Material for the task:
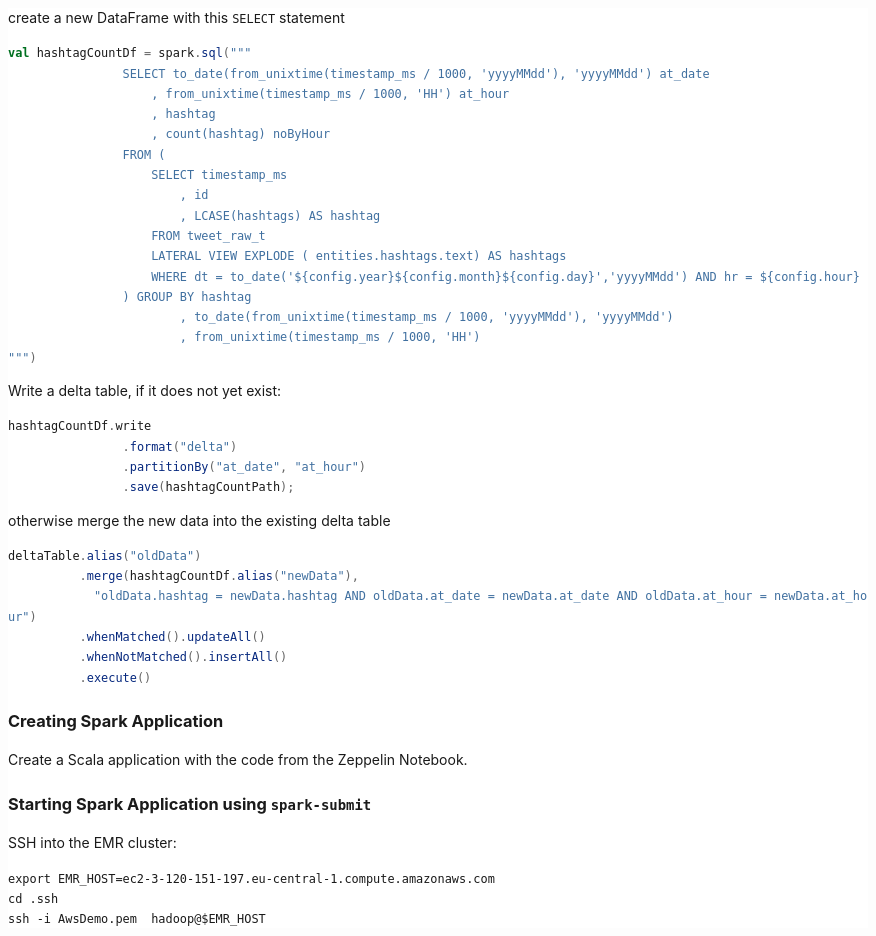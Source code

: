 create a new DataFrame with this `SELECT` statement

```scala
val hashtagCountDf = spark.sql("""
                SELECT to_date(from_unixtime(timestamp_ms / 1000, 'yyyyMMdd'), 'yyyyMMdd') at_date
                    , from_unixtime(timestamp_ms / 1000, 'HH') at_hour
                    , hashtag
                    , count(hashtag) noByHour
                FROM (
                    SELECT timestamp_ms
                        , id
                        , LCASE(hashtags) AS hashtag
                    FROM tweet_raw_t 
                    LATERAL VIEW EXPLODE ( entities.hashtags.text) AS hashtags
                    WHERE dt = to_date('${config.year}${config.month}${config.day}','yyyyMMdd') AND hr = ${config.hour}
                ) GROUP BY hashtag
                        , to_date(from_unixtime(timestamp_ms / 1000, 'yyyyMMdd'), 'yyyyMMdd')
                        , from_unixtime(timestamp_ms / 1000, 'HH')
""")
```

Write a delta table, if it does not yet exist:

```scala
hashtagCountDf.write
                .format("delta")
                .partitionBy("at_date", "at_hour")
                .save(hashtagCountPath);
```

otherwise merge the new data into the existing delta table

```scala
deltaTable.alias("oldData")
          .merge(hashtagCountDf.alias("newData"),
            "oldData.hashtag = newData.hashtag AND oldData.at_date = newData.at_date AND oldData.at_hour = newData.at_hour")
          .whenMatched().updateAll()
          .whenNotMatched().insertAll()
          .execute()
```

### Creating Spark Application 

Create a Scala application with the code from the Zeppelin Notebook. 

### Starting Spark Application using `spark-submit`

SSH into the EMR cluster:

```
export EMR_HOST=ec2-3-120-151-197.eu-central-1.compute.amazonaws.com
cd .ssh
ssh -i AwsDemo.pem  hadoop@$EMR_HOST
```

==

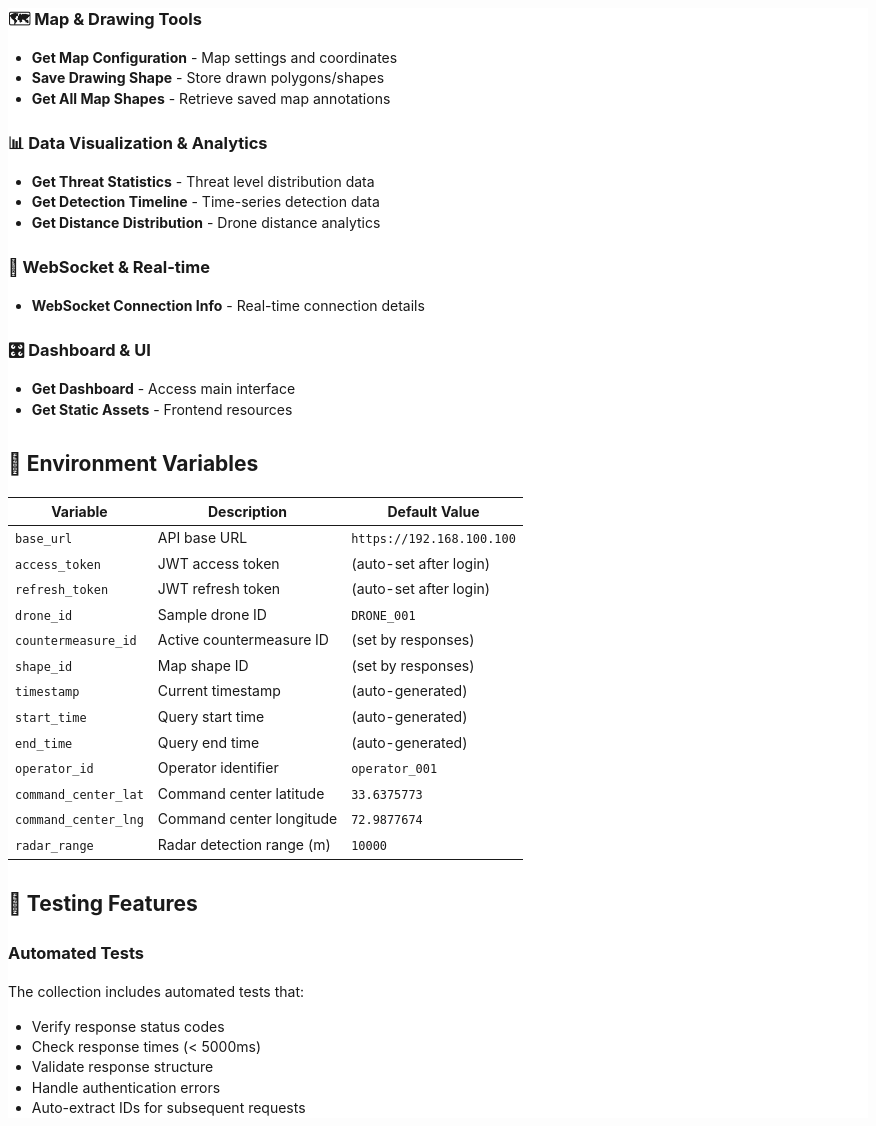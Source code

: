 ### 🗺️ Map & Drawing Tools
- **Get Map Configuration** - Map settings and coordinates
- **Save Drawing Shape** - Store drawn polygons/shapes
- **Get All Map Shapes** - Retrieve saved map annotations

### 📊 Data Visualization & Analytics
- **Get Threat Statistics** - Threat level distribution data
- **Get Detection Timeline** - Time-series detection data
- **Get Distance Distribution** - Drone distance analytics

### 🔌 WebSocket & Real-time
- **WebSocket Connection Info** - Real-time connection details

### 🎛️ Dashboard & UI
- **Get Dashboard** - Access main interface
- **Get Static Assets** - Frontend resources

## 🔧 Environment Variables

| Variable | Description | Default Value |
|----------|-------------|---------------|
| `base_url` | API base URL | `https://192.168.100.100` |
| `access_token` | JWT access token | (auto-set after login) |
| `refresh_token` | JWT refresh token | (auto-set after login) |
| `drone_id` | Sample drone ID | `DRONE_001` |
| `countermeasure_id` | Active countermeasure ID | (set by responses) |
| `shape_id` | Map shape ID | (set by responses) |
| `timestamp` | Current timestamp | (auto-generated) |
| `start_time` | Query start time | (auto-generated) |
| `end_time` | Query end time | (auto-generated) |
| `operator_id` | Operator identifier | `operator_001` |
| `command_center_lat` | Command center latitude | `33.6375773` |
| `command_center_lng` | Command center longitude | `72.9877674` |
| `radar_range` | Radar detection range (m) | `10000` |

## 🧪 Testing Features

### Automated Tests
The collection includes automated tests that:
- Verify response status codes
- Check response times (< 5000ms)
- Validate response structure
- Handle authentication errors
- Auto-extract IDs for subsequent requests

Assignment: Above are the records; copy each line from them that includes the string "merge".

Result of this task:
otherwise merge the new data into the existing delta table
          .merge(hashtagCountDf.alias("newData"),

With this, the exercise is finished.